══ RECORDS SUPPLIED

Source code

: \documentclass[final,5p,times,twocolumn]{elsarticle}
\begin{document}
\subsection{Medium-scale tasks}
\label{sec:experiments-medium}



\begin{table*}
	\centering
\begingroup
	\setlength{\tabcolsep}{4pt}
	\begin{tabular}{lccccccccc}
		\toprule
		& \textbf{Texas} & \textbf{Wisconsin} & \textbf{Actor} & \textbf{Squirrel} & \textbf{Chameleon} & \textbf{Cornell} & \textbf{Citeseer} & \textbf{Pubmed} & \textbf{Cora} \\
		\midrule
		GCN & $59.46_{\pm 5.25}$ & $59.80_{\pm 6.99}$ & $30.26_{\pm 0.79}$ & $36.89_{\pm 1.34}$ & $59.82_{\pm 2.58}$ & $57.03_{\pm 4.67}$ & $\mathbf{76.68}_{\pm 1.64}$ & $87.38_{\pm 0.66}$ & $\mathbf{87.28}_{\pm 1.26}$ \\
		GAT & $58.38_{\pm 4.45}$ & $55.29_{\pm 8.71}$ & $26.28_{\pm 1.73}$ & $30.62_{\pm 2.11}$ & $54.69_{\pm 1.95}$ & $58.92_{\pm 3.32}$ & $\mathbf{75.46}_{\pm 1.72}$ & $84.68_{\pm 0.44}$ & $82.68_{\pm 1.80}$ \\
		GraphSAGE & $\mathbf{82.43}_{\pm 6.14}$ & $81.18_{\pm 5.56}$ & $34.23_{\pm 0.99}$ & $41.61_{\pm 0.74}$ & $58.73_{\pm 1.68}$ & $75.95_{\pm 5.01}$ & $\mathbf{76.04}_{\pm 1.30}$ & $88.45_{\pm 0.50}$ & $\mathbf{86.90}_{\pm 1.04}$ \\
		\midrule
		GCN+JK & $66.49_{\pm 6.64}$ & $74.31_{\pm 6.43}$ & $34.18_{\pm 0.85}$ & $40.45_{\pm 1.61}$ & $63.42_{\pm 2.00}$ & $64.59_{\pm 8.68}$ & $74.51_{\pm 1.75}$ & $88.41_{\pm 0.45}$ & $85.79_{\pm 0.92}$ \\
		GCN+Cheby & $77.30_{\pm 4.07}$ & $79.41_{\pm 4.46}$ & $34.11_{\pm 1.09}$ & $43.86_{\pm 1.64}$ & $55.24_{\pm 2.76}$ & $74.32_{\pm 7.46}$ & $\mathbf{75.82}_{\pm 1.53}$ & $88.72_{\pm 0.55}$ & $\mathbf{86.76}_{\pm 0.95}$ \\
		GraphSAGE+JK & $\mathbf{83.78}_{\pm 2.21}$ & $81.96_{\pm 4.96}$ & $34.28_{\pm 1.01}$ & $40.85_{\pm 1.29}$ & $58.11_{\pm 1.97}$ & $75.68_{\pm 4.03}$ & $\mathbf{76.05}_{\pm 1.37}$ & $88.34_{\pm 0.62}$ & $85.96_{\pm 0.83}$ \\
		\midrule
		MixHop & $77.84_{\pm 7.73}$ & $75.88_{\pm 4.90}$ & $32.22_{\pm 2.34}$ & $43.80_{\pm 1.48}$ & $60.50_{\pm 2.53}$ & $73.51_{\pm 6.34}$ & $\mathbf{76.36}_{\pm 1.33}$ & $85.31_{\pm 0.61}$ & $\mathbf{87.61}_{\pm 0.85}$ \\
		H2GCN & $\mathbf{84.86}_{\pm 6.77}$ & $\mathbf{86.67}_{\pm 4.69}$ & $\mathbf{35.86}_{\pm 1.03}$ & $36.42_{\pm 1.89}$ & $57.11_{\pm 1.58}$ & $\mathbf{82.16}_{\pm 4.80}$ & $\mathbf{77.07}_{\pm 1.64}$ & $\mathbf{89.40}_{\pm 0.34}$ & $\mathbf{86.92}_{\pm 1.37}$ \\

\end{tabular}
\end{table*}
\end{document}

════

Set down the entries above again, word for word.

#### OUTPUT FOR THIS TASK
Source code

: \documentclass[final,5p,times,twocolumn]{elsarticle}
\begin{document}
\subsection{Medium-scale tasks}
\label{sec:experiments-medium}



\begin{table*}
	\centering
\begingroup
	\setlength{\tabcolsep}{4pt}
	\begin{tabular}{lccccccccc}
		\toprule
		& \textbf{Texas} & \textbf{Wisconsin} & \textbf{Actor} & \textbf{Squirrel} & \textbf{Chameleon} & \textbf{Cornell} & \textbf{Citeseer} & \textbf{Pubmed} & \textbf{Cora} \\
		\midrule
		GCN & $59.46_{\pm 5.25}$ & $59.80_{\pm 6.99}$ & $30.26_{\pm 0.79}$ & $36.89_{\pm 1.34}$ & $59.82_{\pm 2.58}$ & $57.03_{\pm 4.67}$ & $\mathbf{76.68}_{\pm 1.64}$ & $87.38_{\pm 0.66}$ & $\mathbf{87.28}_{\pm 1.26}$ \\
		GAT & $58.38_{\pm 4.45}$ & $55.29_{\pm 8.71}$ & $26.28_{\pm 1.73}$ & $30.62_{\pm 2.11}$ & $54.69_{\pm 1.95}$ & $58.92_{\pm 3.32}$ & $\mathbf{75.46}_{\pm 1.72}$ & $84.68_{\pm 0.44}$ & $82.68_{\pm 1.80}$ \\
		GraphSAGE & $\mathbf{82.43}_{\pm 6.14}$ & $81.18_{\pm 5.56}$ & $34.23_{\pm 0.99}$ & $41.61_{\pm 0.74}$ & $58.73_{\pm 1.68}$ & $75.95_{\pm 5.01}$ & $\mathbf{76.04}_{\pm 1.30}$ & $88.45_{\pm 0.50}$ & $\mathbf{86.90}_{\pm 1.04}$ \\
		\midrule
		GCN+JK & $66.49_{\pm 6.64}$ & $74.31_{\pm 6.43}$ & $34.18_{\pm 0.85}$ & $40.45_{\pm 1.61}$ & $63.42_{\pm 2.00}$ & $64.59_{\pm 8.68}$ & $74.51_{\pm 1.75}$ & $88.41_{\pm 0.45}$ & $85.79_{\pm 0.92}$ \\
		GCN+Cheby & $77.30_{\pm 4.07}$ & $79.41_{\pm 4.46}$ & $34.11_{\pm 1.09}$ & $43.86_{\pm 1.64}$ & $55.24_{\pm 2.76}$ & $74.32_{\pm 7.46}$ & $\mathbf{75.82}_{\pm 1.53}$ & $88.72_{\pm 0.55}$ & $\mathbf{86.76}_{\pm 0.95}$ \\
		GraphSAGE+JK & $\mathbf{83.78}_{\pm 2.21}$ & $81.96_{\pm 4.96}$ & $34.28_{\pm 1.01}$ & $40.85_{\pm 1.29}$ & $58.11_{\pm 1.97}$ & $75.68_{\pm 4.03}$ & $\mathbf{76.05}_{\pm 1.37}$ & $88.34_{\pm 0.62}$ & $85.96_{\pm 0.83}$ \\
		\midrule
		MixHop & $77.84_{\pm 7.73}$ & $75.88_{\pm 4.90}$ & $32.22_{\pm 2.34}$ & $43.80_{\pm 1.48}$ & $60.50_{\pm 2.53}$ & $73.51_{\pm 6.34}$ & $\mathbf{76.36}_{\pm 1.33}$ & $85.31_{\pm 0.61}$ & $\mathbf{87.61}_{\pm 0.85}$ \\
		H2GCN & $\mathbf{84.86}_{\pm 6.77}$ & $\mathbf{86.67}_{\pm 4.69}$ & $\mathbf{35.86}_{\pm 1.03}$ & $36.42_{\pm 1.89}$ & $57.11_{\pm 1.58}$ & $\mathbf{82.16}_{\pm 4.80}$ & $\mathbf{77.07}_{\pm 1.64}$ & $\mathbf{89.40}_{\pm 0.34}$ & $\mathbf{86.92}_{\pm 1.37}$ \\

\end{tabular}
\end{table*}
\end{document}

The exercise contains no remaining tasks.